What will you then have in your Socialist paradise? A herd of human cattle, some of them intelligent, educated, cultured, a very suspected lot in the Socialistic state, most of them, practically all of them, a Godless, unprincipled, immoral crowd. In our Christian commonwealths there are many criminals, but they are the exception. They are an offence against our principles and rebels against our right. Under Socialism criminals would be the authorised spokesmen of your principles and the ruthless henchmen of your lawlessness. Again and again, without God there is no morality, and without morality there is only left the God of the Socialist – irreligion, immorality, degradation of the man and suicide of the nation.

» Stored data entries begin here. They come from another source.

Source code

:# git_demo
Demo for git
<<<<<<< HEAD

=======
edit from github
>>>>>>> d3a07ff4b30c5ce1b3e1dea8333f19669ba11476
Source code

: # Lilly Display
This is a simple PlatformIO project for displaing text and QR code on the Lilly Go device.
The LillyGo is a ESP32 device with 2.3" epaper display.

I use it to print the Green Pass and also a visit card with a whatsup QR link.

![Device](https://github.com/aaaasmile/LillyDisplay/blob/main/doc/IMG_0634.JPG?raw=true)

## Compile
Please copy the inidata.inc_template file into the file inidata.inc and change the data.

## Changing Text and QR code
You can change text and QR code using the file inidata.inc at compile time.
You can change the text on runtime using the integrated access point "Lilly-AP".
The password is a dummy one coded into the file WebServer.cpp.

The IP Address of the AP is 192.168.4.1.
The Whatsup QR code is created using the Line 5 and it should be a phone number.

Note the words, “Under Socialism criminals would be the authorised spokesmen of your principles.” He has repeatedly asserted that under Socialism the will of the people would rule, and now he asserts that the people would choose criminals as their spokesmen. Yet such a thing as a Socialist criminal is practically unknown in the records of the police courts of the world. Can any sane man believe that if the "means of wealth production and kindred powers’ were common property the people would be so debased by the enjoyment of the full fruits of their labour that they would elect criminals to be their spokesmen and rulers? Or that a man cannot worship God unless he concedes the right of a capitalist to three-fourths or more of the fruits of his labour? Or that a people cannot love their country if they own it as their common property? Or that a nation would commit suicide if it refused to allow a small class to monopolise all its natural resources and means of life? Or that the nation which refused to allow a class to use the governmental machinery for personal aggrandisement to stir up wars and slaughter thousands of men “made in the image of God” for the sake of more profits for a few, that the nation which should refuse to allow this would be “powerless in the moral order”, and hastening on to decay? Yet it is this monstrous farrago of nonsense Rev. Father Kane attempts to establish in his fifth lecture.